De mon fait si le mat procède,
Venez, en voici le remède.
Venez, mais d’un Vieux serviteur
Ne faites plus votre amusette. —
Je guérirai sans toi ; va, garde ta recette,
Répondit le maitre en fureur.
Me servir de ta langue! Es-tu fou de le croire ?
Elle est trop prés de ta mâchoire.
Attends, attends, je vais querir
De quoi plier ton caractère.
Oh ! c'est moi qui veux te guérir ! »
Le maitre en sa maison trouve une muselière ;
Forte boucle d’acier, bonne et ferme lanière.
La voilà mise au pauvre Chien,
Qui pouvait se défendre, et pourtant n’en fit rien.
Seulement il laissa tomber deux grosses larmes.
Etre bouche cousue et privé de ses armes!

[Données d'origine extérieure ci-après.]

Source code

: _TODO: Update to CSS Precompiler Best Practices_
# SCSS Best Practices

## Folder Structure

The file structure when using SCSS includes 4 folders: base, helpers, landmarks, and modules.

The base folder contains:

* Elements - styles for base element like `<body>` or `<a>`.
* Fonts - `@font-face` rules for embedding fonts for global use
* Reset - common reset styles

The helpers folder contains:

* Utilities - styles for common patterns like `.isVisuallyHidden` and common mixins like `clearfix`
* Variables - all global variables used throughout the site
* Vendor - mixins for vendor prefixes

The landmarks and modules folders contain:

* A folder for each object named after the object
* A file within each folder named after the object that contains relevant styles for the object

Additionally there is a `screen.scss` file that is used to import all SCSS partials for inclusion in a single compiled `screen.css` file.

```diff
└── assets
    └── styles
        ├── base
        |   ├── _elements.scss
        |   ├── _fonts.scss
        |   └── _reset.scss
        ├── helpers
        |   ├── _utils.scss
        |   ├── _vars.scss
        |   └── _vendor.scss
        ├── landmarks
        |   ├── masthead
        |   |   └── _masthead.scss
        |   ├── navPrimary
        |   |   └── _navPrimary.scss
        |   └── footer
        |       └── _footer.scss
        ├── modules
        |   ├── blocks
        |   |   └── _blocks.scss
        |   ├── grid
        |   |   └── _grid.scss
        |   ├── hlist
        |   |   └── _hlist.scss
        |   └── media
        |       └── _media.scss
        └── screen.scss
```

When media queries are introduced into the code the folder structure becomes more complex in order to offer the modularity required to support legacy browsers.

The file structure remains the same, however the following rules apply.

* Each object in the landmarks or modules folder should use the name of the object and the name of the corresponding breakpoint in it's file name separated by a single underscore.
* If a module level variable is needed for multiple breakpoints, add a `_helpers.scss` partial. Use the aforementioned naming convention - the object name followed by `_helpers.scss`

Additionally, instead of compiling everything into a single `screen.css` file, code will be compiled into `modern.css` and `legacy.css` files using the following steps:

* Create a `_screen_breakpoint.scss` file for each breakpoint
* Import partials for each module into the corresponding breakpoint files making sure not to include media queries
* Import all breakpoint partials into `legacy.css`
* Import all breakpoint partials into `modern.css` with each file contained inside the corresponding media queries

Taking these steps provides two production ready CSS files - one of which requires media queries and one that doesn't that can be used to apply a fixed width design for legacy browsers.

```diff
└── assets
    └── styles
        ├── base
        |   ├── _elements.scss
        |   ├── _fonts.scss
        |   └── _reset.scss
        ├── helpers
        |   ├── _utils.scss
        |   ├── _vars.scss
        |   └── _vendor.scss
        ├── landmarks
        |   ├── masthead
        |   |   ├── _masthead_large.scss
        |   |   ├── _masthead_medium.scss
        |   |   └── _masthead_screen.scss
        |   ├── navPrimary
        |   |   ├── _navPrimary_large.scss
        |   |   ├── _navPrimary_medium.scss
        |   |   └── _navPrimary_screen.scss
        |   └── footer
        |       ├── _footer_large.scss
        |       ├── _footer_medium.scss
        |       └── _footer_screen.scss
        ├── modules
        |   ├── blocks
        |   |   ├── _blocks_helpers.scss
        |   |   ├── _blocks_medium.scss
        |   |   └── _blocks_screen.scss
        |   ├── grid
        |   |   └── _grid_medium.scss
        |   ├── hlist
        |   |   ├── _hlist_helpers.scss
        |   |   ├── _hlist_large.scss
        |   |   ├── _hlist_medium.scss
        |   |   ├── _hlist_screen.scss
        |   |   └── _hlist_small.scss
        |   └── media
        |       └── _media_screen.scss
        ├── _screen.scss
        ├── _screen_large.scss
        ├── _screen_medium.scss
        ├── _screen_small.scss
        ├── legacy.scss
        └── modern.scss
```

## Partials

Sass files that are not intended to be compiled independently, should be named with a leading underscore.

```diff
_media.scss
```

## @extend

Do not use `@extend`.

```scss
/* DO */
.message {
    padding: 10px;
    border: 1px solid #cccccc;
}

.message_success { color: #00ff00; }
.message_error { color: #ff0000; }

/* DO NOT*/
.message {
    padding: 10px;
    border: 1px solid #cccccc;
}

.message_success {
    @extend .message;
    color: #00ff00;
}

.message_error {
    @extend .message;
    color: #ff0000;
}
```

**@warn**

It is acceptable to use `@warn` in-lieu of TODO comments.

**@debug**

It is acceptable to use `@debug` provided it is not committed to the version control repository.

Lui, Moufflard, être emmusele !
La nuit vient : des brigands arrivent avec elle.
Moufflard, Moufflard est appelé.
Il accourt vaillant et fidèle;
Mais ses dents étaient sous scellé :
Il ne s’en put servir. Il hurle, il pleure, il crie...
Et le Maitre et le Chien y laissèrent la vie.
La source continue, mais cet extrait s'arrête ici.